Different types of deficits

A critical question that is seldom explicit is that there are different types of deficits, not just in terms of its magnitude (larger or smaller) but also for its nature (composition of public expenditure, public revenue, and way of financing them). What we must know is that every type of fiscal deficit generates different social and economic impacts that can reinforce the sustainability of the course of a society or can add to the effects of the prevailing concentration and inequality process that produces recurrent situations of instability and crisis.

Fiscal deficits run from moderate to large. Its size is associated with its level of functionality or dysfunction: the larger the fiscal deficit, the larger the dysfunction that permeates over the rest of the economic system. There are those who proclaim that it is imperative to always aim at having fiscal surplus but others state that such is not necessarily something positive for developing countries. A moderate fiscal deficit can boost the economy by adding an additional margin to consumption or investment through a public expenditure that surpasses what is collected as public revenue.

That public expenditure differential, larger than revenues, is covered by indebtedness or monetary issue which, if prudently managed, would not generate much disorder or distortion but rather an invigorating impulse for the economy. On the contrary, if fiscal deficit were to grow disproportionally and become permanent, the level of dysfunction would be greater and greater as the sources of funding (greater tax burden, larger monetary issue, or a serious increase in costs and availability of additional indebtedness) have destructive effects over economic activity, price stability, financial sustainability and affect decisional sovereignty.

So far we have said that a large and permanent fiscal deficit is unsustainable while smaller deficits could be beneficial if they were appropriately managed. What we have not dwelt on yet are how the different types of deficits are generated and what is the social and economic impact of each of them, including opportunity costs[1]. This leads us to the composition of public expenditure, public revenue, and the options that are available for financing a fiscal deficit.
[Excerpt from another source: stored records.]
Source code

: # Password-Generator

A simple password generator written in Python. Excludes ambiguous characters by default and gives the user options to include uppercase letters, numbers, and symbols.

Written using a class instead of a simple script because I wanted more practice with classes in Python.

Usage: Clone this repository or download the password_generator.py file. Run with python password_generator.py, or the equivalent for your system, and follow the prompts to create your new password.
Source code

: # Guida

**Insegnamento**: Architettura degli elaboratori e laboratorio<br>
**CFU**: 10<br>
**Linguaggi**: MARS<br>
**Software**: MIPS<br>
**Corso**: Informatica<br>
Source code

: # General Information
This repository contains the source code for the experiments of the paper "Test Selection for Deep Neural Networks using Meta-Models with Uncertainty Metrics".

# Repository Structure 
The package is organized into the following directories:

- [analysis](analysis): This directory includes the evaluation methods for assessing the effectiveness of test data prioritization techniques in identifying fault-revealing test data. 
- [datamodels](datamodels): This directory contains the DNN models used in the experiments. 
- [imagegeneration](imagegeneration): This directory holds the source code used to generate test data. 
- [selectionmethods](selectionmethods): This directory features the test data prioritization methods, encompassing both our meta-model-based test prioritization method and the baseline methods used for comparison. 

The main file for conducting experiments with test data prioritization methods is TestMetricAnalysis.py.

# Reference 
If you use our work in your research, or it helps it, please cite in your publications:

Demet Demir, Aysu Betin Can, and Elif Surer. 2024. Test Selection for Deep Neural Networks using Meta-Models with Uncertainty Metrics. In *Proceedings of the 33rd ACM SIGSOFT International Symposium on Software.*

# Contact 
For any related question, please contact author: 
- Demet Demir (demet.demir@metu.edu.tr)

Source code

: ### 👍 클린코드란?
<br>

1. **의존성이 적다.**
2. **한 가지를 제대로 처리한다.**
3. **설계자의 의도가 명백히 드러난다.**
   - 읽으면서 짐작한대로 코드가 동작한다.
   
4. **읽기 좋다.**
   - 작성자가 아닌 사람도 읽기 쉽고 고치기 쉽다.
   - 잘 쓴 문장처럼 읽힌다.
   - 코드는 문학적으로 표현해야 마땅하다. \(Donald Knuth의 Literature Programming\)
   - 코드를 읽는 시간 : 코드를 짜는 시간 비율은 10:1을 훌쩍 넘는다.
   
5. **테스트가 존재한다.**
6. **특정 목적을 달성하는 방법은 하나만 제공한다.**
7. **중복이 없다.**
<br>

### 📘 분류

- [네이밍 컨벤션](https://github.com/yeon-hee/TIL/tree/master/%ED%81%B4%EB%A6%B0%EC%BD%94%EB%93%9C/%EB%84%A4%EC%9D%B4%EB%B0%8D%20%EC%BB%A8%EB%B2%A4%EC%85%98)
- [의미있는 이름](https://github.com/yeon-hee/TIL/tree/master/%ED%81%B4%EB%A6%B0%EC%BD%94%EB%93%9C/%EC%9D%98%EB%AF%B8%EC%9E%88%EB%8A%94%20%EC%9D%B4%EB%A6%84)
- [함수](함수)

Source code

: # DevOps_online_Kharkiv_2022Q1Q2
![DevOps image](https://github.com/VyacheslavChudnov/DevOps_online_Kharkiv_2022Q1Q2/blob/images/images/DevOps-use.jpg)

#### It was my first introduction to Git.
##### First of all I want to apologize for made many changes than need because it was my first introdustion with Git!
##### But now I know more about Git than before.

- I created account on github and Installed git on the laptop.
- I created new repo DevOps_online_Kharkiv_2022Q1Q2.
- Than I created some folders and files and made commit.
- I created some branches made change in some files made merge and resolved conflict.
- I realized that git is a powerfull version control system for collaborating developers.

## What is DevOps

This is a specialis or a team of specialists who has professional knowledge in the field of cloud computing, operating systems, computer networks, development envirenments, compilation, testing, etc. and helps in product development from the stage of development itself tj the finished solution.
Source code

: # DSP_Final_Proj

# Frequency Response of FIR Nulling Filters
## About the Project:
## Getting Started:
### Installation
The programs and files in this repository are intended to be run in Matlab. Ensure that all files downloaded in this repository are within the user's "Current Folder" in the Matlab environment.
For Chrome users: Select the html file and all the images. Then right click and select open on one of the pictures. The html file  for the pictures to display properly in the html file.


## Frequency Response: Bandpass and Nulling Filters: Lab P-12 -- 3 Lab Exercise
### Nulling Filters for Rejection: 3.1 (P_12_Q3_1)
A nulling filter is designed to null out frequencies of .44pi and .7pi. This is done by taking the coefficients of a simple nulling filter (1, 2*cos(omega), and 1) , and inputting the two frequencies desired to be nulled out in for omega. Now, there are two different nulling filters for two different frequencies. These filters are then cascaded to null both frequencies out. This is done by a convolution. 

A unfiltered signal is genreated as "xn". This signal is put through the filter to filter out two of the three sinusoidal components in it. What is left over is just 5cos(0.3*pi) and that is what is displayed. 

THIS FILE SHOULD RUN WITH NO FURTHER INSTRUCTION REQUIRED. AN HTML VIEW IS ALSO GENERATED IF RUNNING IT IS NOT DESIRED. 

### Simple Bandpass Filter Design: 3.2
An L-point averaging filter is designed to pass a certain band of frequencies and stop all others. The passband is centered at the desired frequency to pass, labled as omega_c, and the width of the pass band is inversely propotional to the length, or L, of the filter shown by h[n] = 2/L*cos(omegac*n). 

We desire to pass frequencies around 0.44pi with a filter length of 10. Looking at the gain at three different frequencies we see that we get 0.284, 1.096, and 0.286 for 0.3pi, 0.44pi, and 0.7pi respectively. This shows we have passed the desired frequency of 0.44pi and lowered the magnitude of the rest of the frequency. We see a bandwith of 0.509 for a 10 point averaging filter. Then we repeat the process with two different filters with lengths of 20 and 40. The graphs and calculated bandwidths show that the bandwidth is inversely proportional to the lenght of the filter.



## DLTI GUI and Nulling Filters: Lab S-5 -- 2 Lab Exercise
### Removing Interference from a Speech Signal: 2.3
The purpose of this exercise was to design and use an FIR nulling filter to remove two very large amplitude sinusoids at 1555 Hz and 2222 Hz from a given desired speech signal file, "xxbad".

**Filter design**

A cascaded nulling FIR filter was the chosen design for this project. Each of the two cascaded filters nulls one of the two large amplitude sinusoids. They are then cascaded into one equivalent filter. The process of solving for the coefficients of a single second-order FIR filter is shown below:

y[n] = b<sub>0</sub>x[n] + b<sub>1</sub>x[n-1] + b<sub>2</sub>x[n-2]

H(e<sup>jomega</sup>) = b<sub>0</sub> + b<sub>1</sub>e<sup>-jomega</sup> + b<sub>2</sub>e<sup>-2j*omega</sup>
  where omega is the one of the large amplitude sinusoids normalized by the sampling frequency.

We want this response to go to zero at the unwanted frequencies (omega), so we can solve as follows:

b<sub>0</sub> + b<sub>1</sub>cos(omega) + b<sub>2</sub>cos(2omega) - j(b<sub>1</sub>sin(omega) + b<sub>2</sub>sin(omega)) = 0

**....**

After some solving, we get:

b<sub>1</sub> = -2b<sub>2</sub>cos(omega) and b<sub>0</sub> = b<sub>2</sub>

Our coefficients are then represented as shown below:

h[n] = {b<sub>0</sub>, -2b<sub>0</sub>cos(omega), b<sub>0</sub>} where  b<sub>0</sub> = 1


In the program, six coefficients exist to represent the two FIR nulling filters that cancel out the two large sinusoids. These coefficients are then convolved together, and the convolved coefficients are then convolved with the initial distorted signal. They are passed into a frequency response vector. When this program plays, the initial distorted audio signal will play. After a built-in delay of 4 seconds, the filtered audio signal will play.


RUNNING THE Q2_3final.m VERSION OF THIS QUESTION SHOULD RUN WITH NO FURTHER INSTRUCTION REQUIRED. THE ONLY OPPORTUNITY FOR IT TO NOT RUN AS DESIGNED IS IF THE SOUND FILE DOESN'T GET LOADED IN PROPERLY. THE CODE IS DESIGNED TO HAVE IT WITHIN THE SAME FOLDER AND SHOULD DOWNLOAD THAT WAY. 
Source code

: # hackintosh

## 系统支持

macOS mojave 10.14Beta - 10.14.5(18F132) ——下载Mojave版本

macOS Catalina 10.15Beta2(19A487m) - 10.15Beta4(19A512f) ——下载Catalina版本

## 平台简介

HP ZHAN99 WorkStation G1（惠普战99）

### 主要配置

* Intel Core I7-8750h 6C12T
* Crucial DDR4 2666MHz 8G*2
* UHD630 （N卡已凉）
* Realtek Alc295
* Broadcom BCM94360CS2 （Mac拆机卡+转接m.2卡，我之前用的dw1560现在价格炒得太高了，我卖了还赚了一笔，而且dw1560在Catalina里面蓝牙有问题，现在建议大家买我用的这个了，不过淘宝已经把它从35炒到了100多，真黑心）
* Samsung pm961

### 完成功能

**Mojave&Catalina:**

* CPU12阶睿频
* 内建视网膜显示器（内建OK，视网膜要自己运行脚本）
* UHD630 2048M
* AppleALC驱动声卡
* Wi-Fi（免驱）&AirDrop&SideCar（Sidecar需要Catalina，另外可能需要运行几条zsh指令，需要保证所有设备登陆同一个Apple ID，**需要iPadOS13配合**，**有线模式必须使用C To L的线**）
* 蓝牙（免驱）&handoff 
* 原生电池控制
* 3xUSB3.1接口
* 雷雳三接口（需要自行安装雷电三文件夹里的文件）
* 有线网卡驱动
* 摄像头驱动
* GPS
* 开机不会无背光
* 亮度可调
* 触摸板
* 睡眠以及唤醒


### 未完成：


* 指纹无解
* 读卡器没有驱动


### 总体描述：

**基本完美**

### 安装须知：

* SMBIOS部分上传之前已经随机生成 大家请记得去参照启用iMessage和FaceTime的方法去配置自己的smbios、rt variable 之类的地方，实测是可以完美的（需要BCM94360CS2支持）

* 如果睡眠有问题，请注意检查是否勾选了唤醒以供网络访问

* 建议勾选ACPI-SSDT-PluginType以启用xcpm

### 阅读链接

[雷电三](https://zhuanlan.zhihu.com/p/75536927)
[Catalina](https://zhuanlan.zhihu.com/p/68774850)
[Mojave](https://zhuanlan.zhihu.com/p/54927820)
That is, it is absolutely insufficient to only consider the magnitude of the deficit as behind that total (that aggregated variable, as we economists use to say) is hidden what is really important to analyze and solve: the varied interests and needs struggles between different actors that form each society. These struggles are solved in accordance with the power that each group holds. The most powerful have the ability to impose their interests over the rest, which does not mean that their interests are the only ones considered but rather that they are those that obtain more preeminence. Budgetary decisions are not taken based on one-person-one-vote rather on the ability of each actor to influence them.

In this way, the composition of public spending, the State’s revenue, and how fiscal deficit is financed impiously express the correlation of forces that prevails in the country and sub-national jurisdictions (provinces and municipalities). And even though they try to hide it, this process leaves favored and disadvantaged. The power to impose unequally distributes resources and responsibilities; establishes and reproduces privileges and lags.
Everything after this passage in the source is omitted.